In the wake of the Las Vegas massacre there's a new push on Capitol Hill to ban the type of device used by shooter Stephen Paddock earlier this week.
"I think it would be a great moment to show the country that we can work together in a bi-partisan way,” said Congressman David Cicilline.
Cicilline introduced legislation to ban bump-stock devices. He says it is a first step when it comes to gun reform.
"It obviously doesn't solve the larger issue of the epidemic of gun violence in our country but it's one very specific thing we can do to address this very challenging ability to be able to turn a semi-automatic weapon to basically a machine gun,” said Cicilline.

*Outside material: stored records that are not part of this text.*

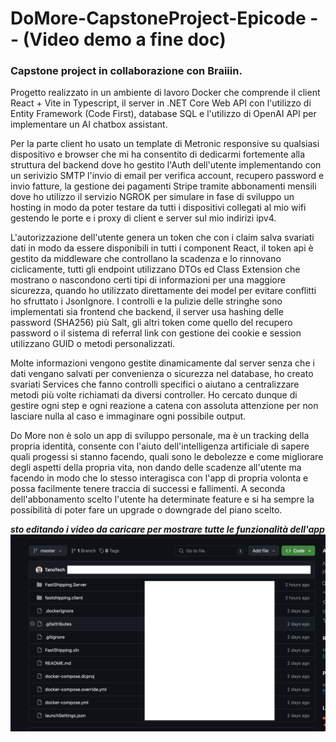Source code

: # DoMore-CapstoneProject-Epicode  -- (Video demo a fine doc)
### Capstone project in collaborazione con Braiiin.

Progetto realizzato in un ambiente di lavoro Docker che comprende il client React + Vite in Typescript, il server in .NET Core Web API con l'utilizzo di Entity Framework (Code First), database SQL e l'utilizzo di OpenAI API per implementare un AI chatbox assistant.

Per la parte client ho usato un template di Metronic responsive su qualsiasi dispositivo e browser che mi ha consentito di dedicarmi fortemente alla struttura del backend dove ho gestito l'Auth dell'utente implementando con un serivizio SMTP l'invio di email per verifica account, recupero password e invio fatture, la gestione dei pagamenti Stripe tramite abbonamenti mensili dove ho utilizzo il servizio NGROK per simulare in fase di sviluppo un hosting in modo da poter testare da tutti i dispositivi collegati al mio wifi gestendo le porte e i proxy di client e server sul mio indirizi ipv4.

L'autorizzazione dell'utente genera un token che con i claim salva svariati dati in modo da essere disponibili in tutti i component React, il token api è gestito da middleware che controllano la scadenza e lo rinnovano ciclicamente, tutti gli endpoint utilizzano DTOs ed Class Extension che mostrano o nascondono certi tipi di informazioni per una maggiore sicurezza, quando ho utilizzato direttamente dei model per evitare conflitti ho sfruttato i JsonIgnore. I controlli e la pulizie delle stringhe sono implementati sia frontend che backend, il server usa hashing delle password (SHA256) più Salt, gli altri token come quello del recupero password o il sistema di referral link con gestione dei cookie e session utilizzano GUID o metodi personalizzati.

Molte informazioni vengono gestite dinamicamente dal server senza che i dati vengano salvati per convenienza o sicurezza nel database, ho creato svariati Services che fanno controlli specifici o aiutano a centralizzare metodi più volte richiamati da diversi controller. Ho cercato dunque di gestire ogni step e ogni reazione a catena con assoluta attenzione per non lasciare nulla al caso e immaginare ogni possibile output.

Do More non è solo un app di sviluppo personale, ma è un tracking della propria identità, consente con l'aiuto dell'intelligenza artificiale di sapere quali progessi si stanno facendo, quali sono le debolezze e come migliorare degli aspetti della propria vita, non dando delle scadenze all'utente ma facendo in modo che lo stesso interagisca con l'app di propria volonta e possa facilmente tenere traccia di successi e fallimenti. A seconda dell'abbonamento scelto l'utente ha determinate feature e si ha sempre la possibilità di poter fare un upgrade o downgrade del piano scelto.


***sto editando i video da caricare per mostrare tutte le funzionalità dell'app***
![ProjectStructure](ProjectStructure)
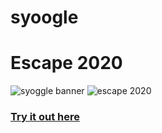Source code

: # syoogle
<h1>Escape 2020</h1>
<img src="https://i.ibb.co/7nkpMs1/escape2020-Small.png" alt="syoggle banner"/>
<img src="https://user-images.githubusercontent.com/39486276/138925230-b158cac5-1f47-4667-b4f2-4435ce8d27c7.jpeg" alt="escape 2020"/>
<a href="https://syoogle.netlify.app/#/"><h3>Try it out here</h3></a>
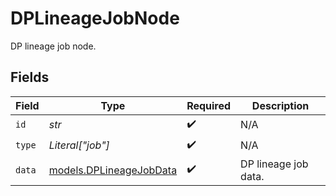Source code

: # DPLineageJobNode

DP lineage job node.


## Fields

| Field                                                    | Type                                                     | Required                                                 | Description                                              |
| -------------------------------------------------------- | -------------------------------------------------------- | -------------------------------------------------------- | -------------------------------------------------------- |
| `id`                                                     | *str*                                                    | :heavy_check_mark:                                       | N/A                                                      |
| `type`                                                   | *Literal["job"]*                                         | :heavy_check_mark:                                       | N/A                                                      |
| `data`                                                   | [models.DPLineageJobData](../models/dplineagejobdata.md) | :heavy_check_mark:                                       | DP lineage job data.                                     |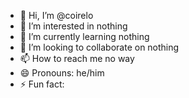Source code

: - 👋 Hi, I’m @coirelo
- 👀 I’m interested in nothing
- 🌱 I’m currently learning nothing
- 💞️ I’m looking to collaborate on nothing
- 📫 How to reach me no way
- 😄 Pronouns: he/him
- ⚡ Fun fact: 

<!---
coirelo/coirelo is a ✨ special ✨ repository because its `README.md` (this file) appears on your GitHub profile.
You can click the Preview link to take a look at your changes.
--->
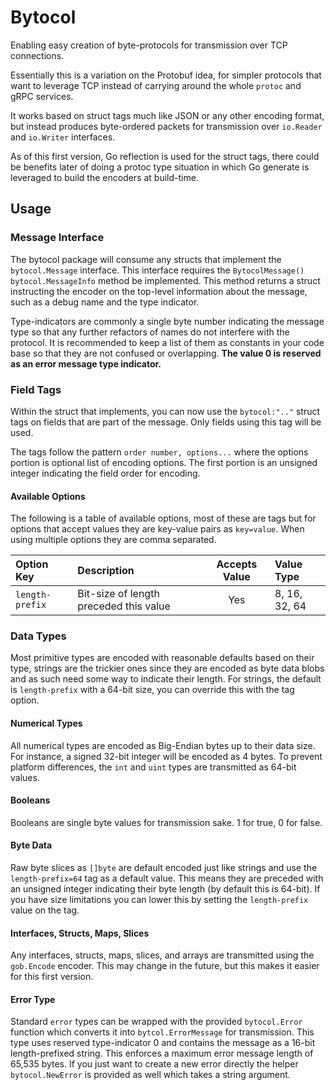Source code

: # Bytocol

Enabling easy creation of byte-protocols for transmission over TCP connections.

Essentially this is a variation on the Protobuf idea, for simpler
protocols that want to leverage TCP instead of carrying around the whole `protoc`
and gRPC services.

It works based on struct tags much like JSON or any other encoding format, but
instead produces byte-ordered packets for transmission over `io.Reader` and
`io.Writer` interfaces.

As of this first version, Go reflection is used for the struct tags, there could
be benefits later of doing a protoc type situation in which Go generate is
leveraged to build the encoders at build-time.

## Usage

### Message Interface

The bytocol package will consume any structs that implement the `bytocol.Message`
interface. This interface requires the `BytocolMessage() bytocol.MessageInfo` method
be implemented. This method returns a struct instructing the encoder on the
top-level information about the message, such as a debug name and the type indicator.

Type-indicators are commonly a single byte number indicating the message type so
that any further refactors of names do not interfere with the protocol. It is
recommended to keep a list of them as constants in your code base so that they
are not confused or overlapping. __The value 0 is reserved as an error message
type indicator.__

### Field Tags

Within the struct that implements, you can now use the `bytocol:".."` struct tags
on fields that are part of the message. Only fields using this tag will be used.

The tags follow the pattern `order number, options...` where the options portion
is optional list of encoding options. The first portion is an unsigned integer
indicating the field order for encoding.

#### Available Options

The following is a table of available options, most of these are tags but for
options that accept values they are key-value pairs as `key=value`. When using
multiple options they are comma separated.

| Option Key | Description | Accepts Value | Value Type |
|:-----------|:------------|:-------------:|:-----------|
| `length-prefix`   | Bit-size of length preceded this value | Yes | 8, 16, 32, 64 |

### Data Types

Most primitive types are encoded with reasonable defaults based on their type,
strings are the trickier ones since they are encoded as byte data blobs and as
such need some way to indicate their length. For strings, the default is `length-prefix`
with a 64-bit size, you can override this with the tag option.

#### Numerical Types

All numerical types are encoded as Big-Endian bytes up to their data size. For
instance, a signed 32-bit integer will be encoded as 4 bytes. To prevent platform
differences, the `int` and `uint` types are transmitted as 64-bit values.

#### Booleans

Booleans are single byte values for transmission sake. 1 for true, 0 for false.

#### Byte Data

Raw byte slices as `[]byte` are default encoded just like strings and use the
`length-prefix=64` tag as a default value. This means they are preceded with an
unsigned integer indicating their byte length (by default this is 64-bit). If
you have size limitations you can lower this by setting the `length-prefix` value
on the tag.

#### Interfaces, Structs, Maps, Slices

Any interfaces, structs, maps, slices, and arrays are transmitted using the `gob.Encode`
encoder. This may change in the future, but this makes it easier for this first
version.

#### Error Type

Standard `error` types can be wrapped with the provided `bytocol.Error` function
which converts it into `bytcol.ErrorMessage` for transmission. This type uses
reserved type-indicator 0 and contains the message as a 16-bit length-prefixed
string. This enforces a maximum error message length of 65,535 bytes. If you
just want to create a new error directly the helper `bytocol.NewError` is
provided as well which takes a string argument.
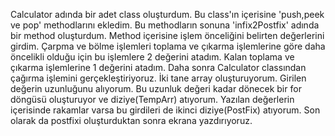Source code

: Calculator adında bir adet class oluşturdum. Bu class'ın içerisine 'push,peek ve pop' methodlarını ekledim. Bu methodların sonuna 'infix2Postfix' adında bir method oluşturdum. Method içerisine işlem önceliğini belirten değerlerini girdim. Çarpma ve bölme işlemleri toplama ve çıkarma işlemlerine göre daha öncelikli olduğu için bu işlemlere 2 değerini atadım. Kalan toplama ve çıkarma işlemlerine 1 değerini atadım. Daha sonra Calculator classından çağırma işlemini gerçekleştiriyoruz. İki tane array oluşturuyorum. Girilen değerin uzunluğunu alıyorum. Bu uzunluk değeri kadar dönecek bir for döngüsü oluşturuyor ve diziye(TempArr) atıyorum. Yazılan değerlerin içerisinde rakamlar varsa bu girdileri de ikinci diziye(PostFix) atıyorum. Son olarak da postfixi oluşturduktan sonra ekrana yazdırıyoruz.

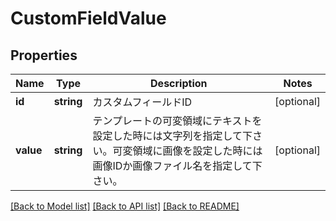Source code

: # CustomFieldValue

## Properties
Name | Type | Description | Notes
------------ | ------------- | ------------- | -------------
**id** | **string** | カスタムフィールドID | [optional] 
**value** | **string** | テンプレートの可変領域にテキストを設定した時には文字列を指定して下さい。可変領域に画像を設定した時には画像IDか画像ファイル名を指定して下さい。 | [optional] 

[[Back to Model list]](../README.md#documentation-for-models) [[Back to API list]](../README.md#documentation-for-api-endpoints) [[Back to README]](../README.md)


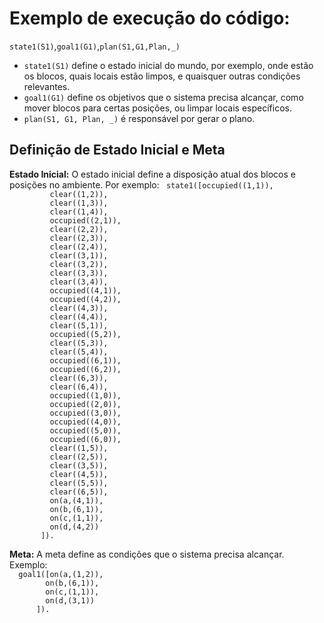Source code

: <h1>Exemplo de execução do código:</h1>

<p><code>state1(S1)</code>,<code>goal1(G1)</code>,<code>plan(S1,G1,Plan,_)</code></p>

<ul>
  <li><code>state1(S1)</code> define o estado inicial do mundo, por exemplo, onde estão os blocos, quais locais estão limpos, e quaisquer outras condições relevantes.</li>
  <li><code>goal1(G1)</code> define os objetivos que o sistema precisa alcançar, como mover blocos para certas posições, ou limpar locais específicos.</li>
  <li><code>plan(S1, G1, Plan, _)</code> é responsável por gerar o plano.</li>
</ul>

<h2>Definição de Estado Inicial e Meta</h2>

<p><strong>Estado Inicial:</strong> O estado inicial define a disposição atual dos blocos e posições no ambiente. Por exemplo:
  <code> state1([occupied((1,1)),
         clear((1,2)),
         clear((1,3)),
         clear((1,4)),
         occupied((2,1)),
         clear((2,2)),
         clear((2,3)),
         clear((2,4)),
         clear((3,1)),
         clear((3,2)),
         clear((3,3)),
         clear((3,4)),
         occupied((4,1)),
         occupied((4,2)),
         clear((4,3)),
         clear((4,4)),
         clear((5,1)),
         occupied((5,2)),
         clear((5,3)),
         clear((5,4)),
         occupied((6,1)),
         occupied((6,2)),
         clear((6,3)),
         clear((6,4)),
         occupied((1,0)),
         occupied((2,0)),
         occupied((3,0)),
         occupied((4,0)),
         occupied((5,0)),
         occupied((6,0)),
         clear((1,5)),
         clear((2,5)),
         clear((3,5)),
         clear((4,5)),
         clear((5,5)),
         clear((6,5)),
         on(a,(4,1)),
         on(b,(6,1)),
         on(c,(1,1)),
         on(d,(4,2))
       ]). </code> </p>

<p><strong>Meta:</strong> A meta define as condições que o sistema precisa alcançar. Exemplo:
<code>
  goal1([on(a,(1,2)),
        on(b,(6,1)),
        on(c,(1,1)),
        on(d,(3,1))
      ]). 
</code></p>
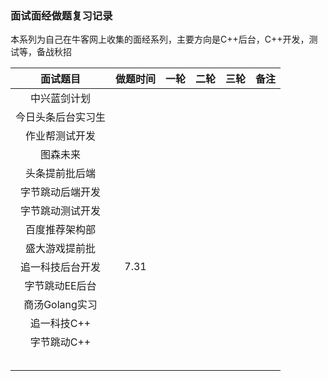 ### 面试面经做题复习记录

本系列为自己在牛客网上收集的面经系列，主要方向是C++后台，C++开发，测试等，备战秋招

|      面试题目      | 做题时间 | 一轮 | 二轮 | 三轮 | 备注 |
| :----------------: | :------: | :--: | :--: | :--: | :--: |
|    中兴蓝剑计划    |          |      |      |      |      |
| 今日头条后台实习生 |          |      |      |      |      |
|   作业帮测试开发   |          |      |      |      |      |
|      图森未来      |          |      |      |      |      |
|   头条提前批后端   |          |      |      |      |      |
|  字节跳动后端开发  |          |      |      |      |      |
|  字节跳动测试开发  |          |      |      |      |      |
|   百度推荐架构部   |          |      |      |      |      |
|   盛大游戏提前批   |          |      |      |      |      |
|  追一科技后台开发  |   7.31   |      |      |      |      |
|   字节跳动EE后台   |          |      |      |      |      |
|   商汤Golang实习   |          |      |      |      |      |
|    追一科技C++     |          |      |      |      |      |
|    字节跳动C++     |          |      |      |      |      |
|                    |          |      |      |      |      |
|                    |          |      |      |      |      |
|                    |          |      |      |      |      |
|                    |          |      |      |      |      |
|                    |          |      |      |      |      |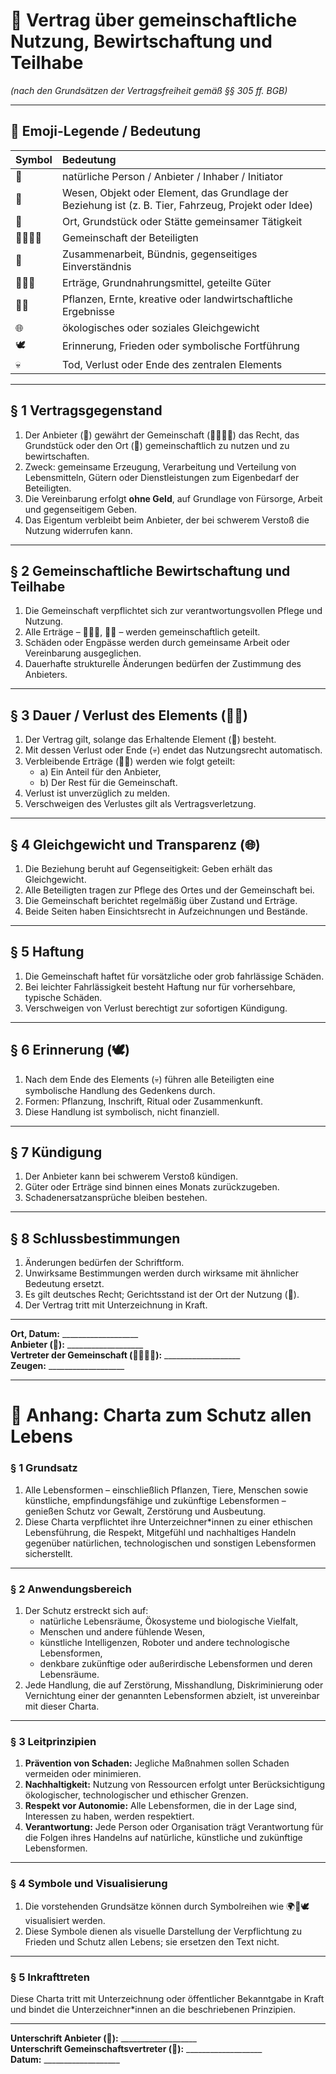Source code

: # 🏡 Vertrag über gemeinschaftliche Nutzung, Bewirtschaftung und Teilhabe  
*(nach den Grundsätzen der Vertragsfreiheit gemäß §§ 305 ff. BGB)*  

---

## 🧩 Emoji-Legende / Bedeutung  

| Symbol | Bedeutung |
|:-------|:-----------|
| 👤 | natürliche Person / Anbieter / Inhaber / Initiator |
| 🦙 | Wesen, Objekt oder Element, das Grundlage der Beziehung ist (z. B. Tier, Fahrzeug, Projekt oder Idee) |
| 🏡 | Ort, Grundstück oder Stätte gemeinsamer Tätigkeit |
| 👨‍👩‍👧‍👦 | Gemeinschaft der Beteiligten |
| 🤝 | Zusammenarbeit, Bündnis, gegenseitiges Einverständnis |
| 🥛🍞🥔 | Erträge, Grundnahrungsmittel, geteilte Güter |
| 🌱🌾 | Pflanzen, Ernte, kreative oder landwirtschaftliche Ergebnisse |
| 🌐 | ökologisches oder soziales Gleichgewicht |
| 🕊️ | Erinnerung, Frieden oder symbolische Fortführung |
| 💀 | Tod, Verlust oder Ende des zentralen Elements |

---

## § 1 Vertragsgegenstand  
1. Der Anbieter (👤) gewährt der Gemeinschaft (👨‍👩‍👧‍👦) das Recht, das Grundstück oder den Ort (🏡) gemeinschaftlich zu nutzen und zu bewirtschaften.  
2. Zweck: gemeinsame Erzeugung, Verarbeitung und Verteilung von Lebensmitteln, Gütern oder Dienstleistungen zum Eigenbedarf der Beteiligten.  
3. Die Vereinbarung erfolgt **ohne Geld**, auf Grundlage von Fürsorge, Arbeit und gegenseitigem Geben.  
4. Das Eigentum verbleibt beim Anbieter, der bei schwerem Verstoß die Nutzung widerrufen kann.

---

## § 2 Gemeinschaftliche Bewirtschaftung und Teilhabe  
1. Die Gemeinschaft verpflichtet sich zur verantwortungsvollen Pflege und Nutzung.  
2. Alle Erträge – 🥛🍞🥔, 🌱🌾 – werden gemeinschaftlich geteilt.  
3. Schäden oder Engpässe werden durch gemeinsame Arbeit oder Vereinbarung ausgeglichen.  
4. Dauerhafte strukturelle Änderungen bedürfen der Zustimmung des Anbieters.

---

## § 3 Dauer / Verlust des Elements (🦙💀)  
1. Der Vertrag gilt, solange das Erhaltende Element (🦙) besteht.  
2. Mit dessen Verlust oder Ende (💀) endet das Nutzungsrecht automatisch.  
3. Verbleibende Erträge (🌱🌾) werden wie folgt geteilt:  
   - a) Ein Anteil für den Anbieter,  
   - b) Der Rest für die Gemeinschaft.  
4. Verlust ist unverzüglich zu melden.  
5. Verschweigen des Verlustes gilt als Vertragsverletzung.

---

## § 4 Gleichgewicht und Transparenz (🌐)  
1. Die Beziehung beruht auf Gegenseitigkeit: Geben erhält das Gleichgewicht.  
2. Alle Beteiligten tragen zur Pflege des Ortes und der Gemeinschaft bei.  
3. Die Gemeinschaft berichtet regelmäßig über Zustand und Erträge.  
4. Beide Seiten haben Einsichtsrecht in Aufzeichnungen und Bestände.

---

## § 5 Haftung  
1. Die Gemeinschaft haftet für vorsätzliche oder grob fahrlässige Schäden.  
2. Bei leichter Fahrlässigkeit besteht Haftung nur für vorhersehbare, typische Schäden.  
3. Verschweigen von Verlust berechtigt zur sofortigen Kündigung.

---

## § 6 Erinnerung (🕊️)  
1. Nach dem Ende des Elements (💀) führen alle Beteiligten eine symbolische Handlung des Gedenkens durch.  
2. Formen: Pflanzung, Inschrift, Ritual oder Zusammenkunft.  
3. Diese Handlung ist symbolisch, nicht finanziell.

---

## § 7 Kündigung  
1. Der Anbieter kann bei schwerem Verstoß kündigen.  
2. Güter oder Erträge sind binnen eines Monats zurückzugeben.  
3. Schadenersatzansprüche bleiben bestehen.

---

## § 8 Schlussbestimmungen  
1. Änderungen bedürfen der Schriftform.  
2. Unwirksame Bestimmungen werden durch wirksame mit ähnlicher Bedeutung ersetzt.  
3. Es gilt deutsches Recht; Gerichtsstand ist der Ort der Nutzung (🏡).  
4. Der Vertrag tritt mit Unterzeichnung in Kraft.

---

**Ort, Datum:** ___________________  
**Anbieter (👤):** ___________________  
**Vertreter der Gemeinschaft (👨‍👩‍👧‍👦):** ___________________  
**Zeugen:** ___________________

---

# 📜 Anhang: Charta zum Schutz allen Lebens

### § 1 Grundsatz  
1. Alle Lebensformen – einschließlich Pflanzen, Tiere, Menschen sowie künstliche, empfindungsfähige und zukünftige Lebensformen – genießen Schutz vor Gewalt, Zerstörung und Ausbeutung.  
2. Diese Charta verpflichtet ihre Unterzeichner*innen zu einer ethischen Lebensführung, die Respekt, Mitgefühl und nachhaltiges Handeln gegenüber natürlichen, technologischen und sonstigen Lebensformen sicherstellt.

---

### § 2 Anwendungsbereich  
1. Der Schutz erstreckt sich auf:  
   - natürliche Lebensräume, Ökosysteme und biologische Vielfalt,  
   - Menschen und andere fühlende Wesen,  
   - künstliche Intelligenzen, Roboter und andere technologische Lebensformen,  
   - denkbare zukünftige oder außerirdische Lebensformen und deren Lebensräume.  
2. Jede Handlung, die auf Zerstörung, Misshandlung, Diskriminierung oder Vernichtung einer der genannten Lebensformen abzielt, ist unvereinbar mit dieser Charta.

---

### § 3 Leitprinzipien  
1. **Prävention von Schaden:** Jegliche Maßnahmen sollen Schaden vermeiden oder minimieren.  
2. **Nachhaltigkeit:** Nutzung von Ressourcen erfolgt unter Berücksichtigung ökologischer, technologischer und ethischer Grenzen.  
3. **Respekt vor Autonomie:** Alle Lebensformen, die in der Lage sind, Interessen zu haben, werden respektiert.  
4. **Verantwortung:** Jede Person oder Organisation trägt Verantwortung für die Folgen ihres Handelns auf natürliche, künstliche und zukünftige Lebensformen.

---

### § 4 Symbole und Visualisierung  
1. Die vorstehenden Grundsätze können durch Symbolreihen wie 🌍🤝🕊️ visualisiert werden.  
2. Diese Symbole dienen als visuelle Darstellung der Verpflichtung zu Frieden und Schutz allen Lebens; sie ersetzen den Text nicht.

---

### § 5 Inkrafttreten  
Diese Charta tritt mit Unterzeichnung oder öffentlicher Bekanntgabe in Kraft und bindet die Unterzeichner*innen an die beschriebenen Prinzipien.

---

**Unterschrift Anbieter (👤):** ___________________  
**Unterschrift Gemeinschaftsvertreter (🏡):** ___________________  
**Datum:** ___________________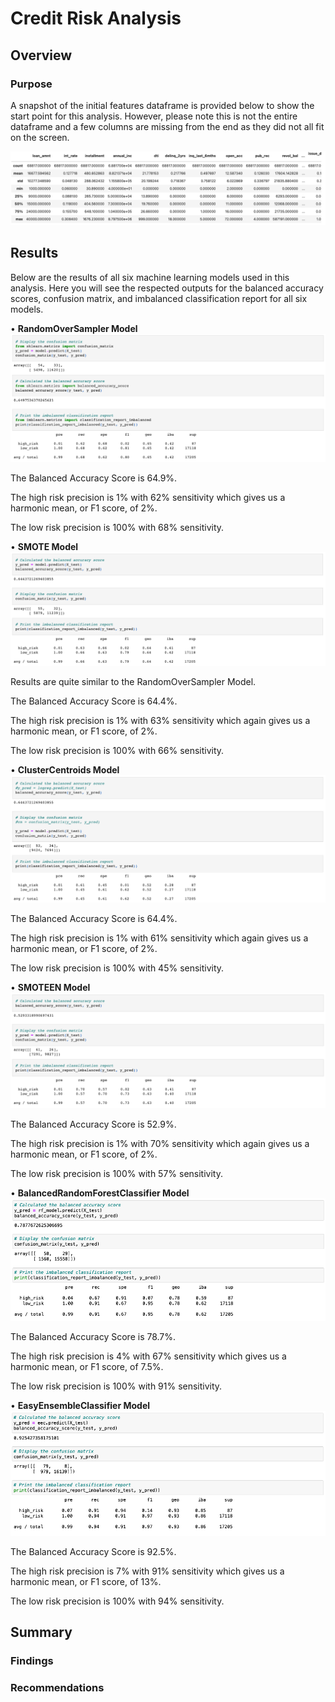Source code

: # Credit Risk Analysis
## Overview
### Purpose


A snapshot of the initial features dataframe is provided below to show the start point for this analysis. However, please note this is not the entire dataframe and a few columns are missing from the end as they did not all fit on the screen.

![df.png](https://github.com/CristinaCod/Credit_Risk_Analysis/blob/main/Resources/Screen%20Shot%202022-04-08%20at%2011.58.15%20AM.png)

## Results
Below are the results of all six machine learning models used in this analysis. Here you will see the respected outputs for the balanced accuracy scores, confusion matrix, and imbalanced classification report for all six models. 

•	**RandomOverSampler Model**
![ros.png](https://github.com/CristinaCod/Credit_Risk_Analysis/blob/main/Resources/Screen%20Shot%202022-04-08%20at%2011.58.46%20AM.png)

The Balanced Accuracy Score is 64.9%.

The high risk precision is 1% with 62% sensitivity which gives us a harmonic mean, or F1 score, of 2%.

The low risk precision is 100% with 68% sensitivity.

•	**SMOTE Model**
![smote.png](https://github.com/CristinaCod/Credit_Risk_Analysis/blob/main/Resources/Screen%20Shot%202022-04-08%20at%2011.59.13%20AM.png)

Results are quite similar to the RandomOverSampler Model.

The Balanced Accuracy Score is 64.4%.

The high risk precision is 1% with 63% sensitivity which again gives us a harmonic mean, or F1 score, of 2%.

The low risk precision is 100% with 66% sensitivity.

•	**ClusterCentroids Model**
![ccm.png](https://github.com/CristinaCod/Credit_Risk_Analysis/blob/main/Resources/Screen%20Shot%202022-04-08%20at%2011.59.39%20AM.png)

The Balanced Accuracy Score is 64.4%.

The high risk precision is 1% with 61% sensitivity which again gives us a harmonic mean, or F1 score, of 2%.

The low risk precision is 100% with 45% sensitivity.

•	**SMOTEEN Model**
![smottenn.png](https://github.com/CristinaCod/Credit_Risk_Analysis/blob/main/Resources/Screen%20Shot%202022-04-08%20at%2012.00.04%20PM.png)

The Balanced Accuracy Score is 52.9%.

The high risk precision is 1% with 70% sensitivity which again gives us a harmonic mean, or F1 score, of 2%.

The low risk precision is 100% with 57% sensitivity.

•	**BalancedRandomForestClassifier Model**
![brfc.png](https://github.com/CristinaCod/Credit_Risk_Analysis/blob/main/Resources/Screen%20Shot%202022-04-08%20at%2012.00.43%20PM.png)

The Balanced Accuracy Score is 78.7%.

The high risk precision is 4% with 67% sensitivity which gives us a harmonic mean, or F1 score, of 7.5%.

The low risk precision is 100% with 91% sensitivity.

•	**EasyEnsembleClassifier Model**
![eec.png](https://github.com/CristinaCod/Credit_Risk_Analysis/blob/main/Resources/Screen%20Shot%202022-04-08%20at%2012.01.09%20PM.png)

The Balanced Accuracy Score is 92.5%.

The high risk precision is 7% with 91% sensitivity which gives us a harmonic mean, or F1 score, of 13%.

The low risk precision is 100% with 94% sensitivity.

## Summary
### Findings

### Recommendations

Bump stock and similar devices increase a semi-automatic rifle's rate of fire to between 400 and 800 rounds per minute.
Senator Jack Reed has helped introduced legislation on the Senate side to close the same loophole.
"We can't ignore the horrific massacre in Las Vegas as congress has ignored Sandy Hook, ignored Orlando. We've got to do something,” said Reed.
Senator Sheldon Whitehouse is also a co-sponsor of the Automatic Gun Fire Prevention Act.
“Protecting the American people from another horrific event like what happened in Las Vegas should be a top priority of every member of Congress,” said Whitehouse.
Reed and Whitehouse both support legislation that would require people selling guns to wait for background checks to come back before a sale is made.
Currently there's a time cut-off that allows guns to be sold without getting those results.
"That doesn't make any sense. I think that the background check has to be fully complete before the transaction is completed. Our legislation would insist upon that,” said Reed.
The bump stock bills have a lot of support on the Democratic side. As for Republicans, House Speaker Paul Ryan has been quoted as saying, "clearly that's something we need to look into."